The regions in France that suffered from winterkill in wheat are not necessarily those suitable for corn, for example in the case of Lorraine, Haquin said today at a press conference in Montreuil-sous-Bois outside Paris.

Temperatures in the Alsace and Lorraine regions fell below minus 15 degrees Celsius (5 degrees Fahrenheit) in February, after mild January weather had boosted crop development.
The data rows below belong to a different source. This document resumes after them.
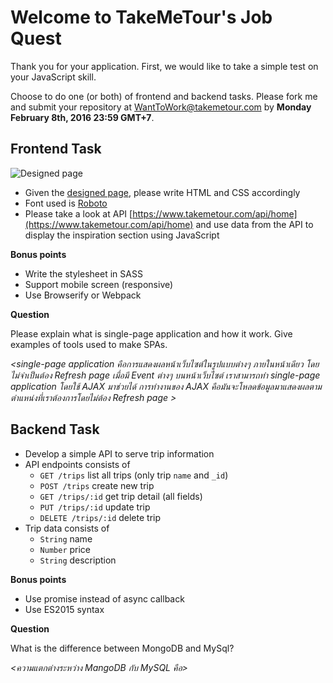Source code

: Welcome to TakeMeTour's Job Quest
===

Thank you for your application. First, we would like to take a simple test on your JavaScript skill. 

Choose to do one (or both) of frontend and backend tasks. Please fork me and submit your repository at [WantToWork@takemetour.com](mailto:WantToWork@takemetour.com) by **Monday February 8th, 2016 23:59 GMT+7**. 

Frontend Task
---
![Designed page](https://raw.github.com/PanJ/job-quest/master/frontend/design.png)

- Given the [designed page](https://raw.github.com/PanJ/job-quest/master/frontend/design.png), please write HTML and CSS accordingly
- Font used is [Roboto](https://www.google.com/fonts#UsePlace:use/Collection:Roboto)
- Please take a look at API [https://www.takemetour.com/api/home](https://www.takemetour.com/api/home) and use data from the API to display the inspiration section using JavaScript

**Bonus points**

- Write the stylesheet in SASS
- Support mobile screen (responsive)
- Use Browserify or Webpack

**Question**

Please explain what is single-page application and how it work. Give examples of tools used to make SPAs.

*\<single-page application คือการแสดงผลหน้าเว็บไซต์ในรูปแบบต่างๆ ภายในหน้าเดียว โดยไม่จำเป็นต้อง Refresh page เมื่อมี Event ต่างๆ บนหน้าเว็บไซต์ เราสามารถทำ single-page application โดยใช้ AJAX มาช่วยได้ การทำงานของ AJAX คือมันจะโหลดข้อมูลมาแสดงผลตามตำแหน่งที่เราต้องการโดยไม่ต้อง Refresh page >*

Backend Task
---
- Develop a simple API to serve trip information
- API endpoints consists of
  - `GET /trips` list all trips (only trip `name` and `_id`)
  - `POST /trips` create new trip
  - `GET /trips/:id` get trip detail (all fields)
  - `PUT /trips/:id` update trip
  - `DELETE /trips/:id` delete trip
- Trip data consists of
  - `String` name
  - `Number` price
  - `String` description

**Bonus points**

- Use promise instead of async callback
- Use ES2015 syntax

**Question**

What is the difference between MongoDB and MySql?

*\<ความแตกต่างระหว่าง MangoDB กับ MySQL คือ>*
It’s too early to assess the extent of damage to wheat, Haquin said.

“There is damage, there will be plowing over, that’s for sure,” Haquin said. “What we can’t say today is how much is affected and what effect it will have on production in July.”

Lorraine on average produced 4.8 percent of French soft wheat in the past five years, while Alsace accounted for about 1 percent of the crop, FranceAgriMer data show.

“We don’t have a year to compare because we haven’t had such damage so late in the season at such an advanced state of vegetal development,” he said. “Where it froze is not necessarily where you can plant corn. In Lorraine, what is plowed over will rather be planted with barley.”

Haquin sowed 160 hectares (395 acres) of winter wheat for this year’s harvest on his 350-hectare farm north of Paris, and while some fields look “a little ragged,” no wheat needs to be plowed, he said.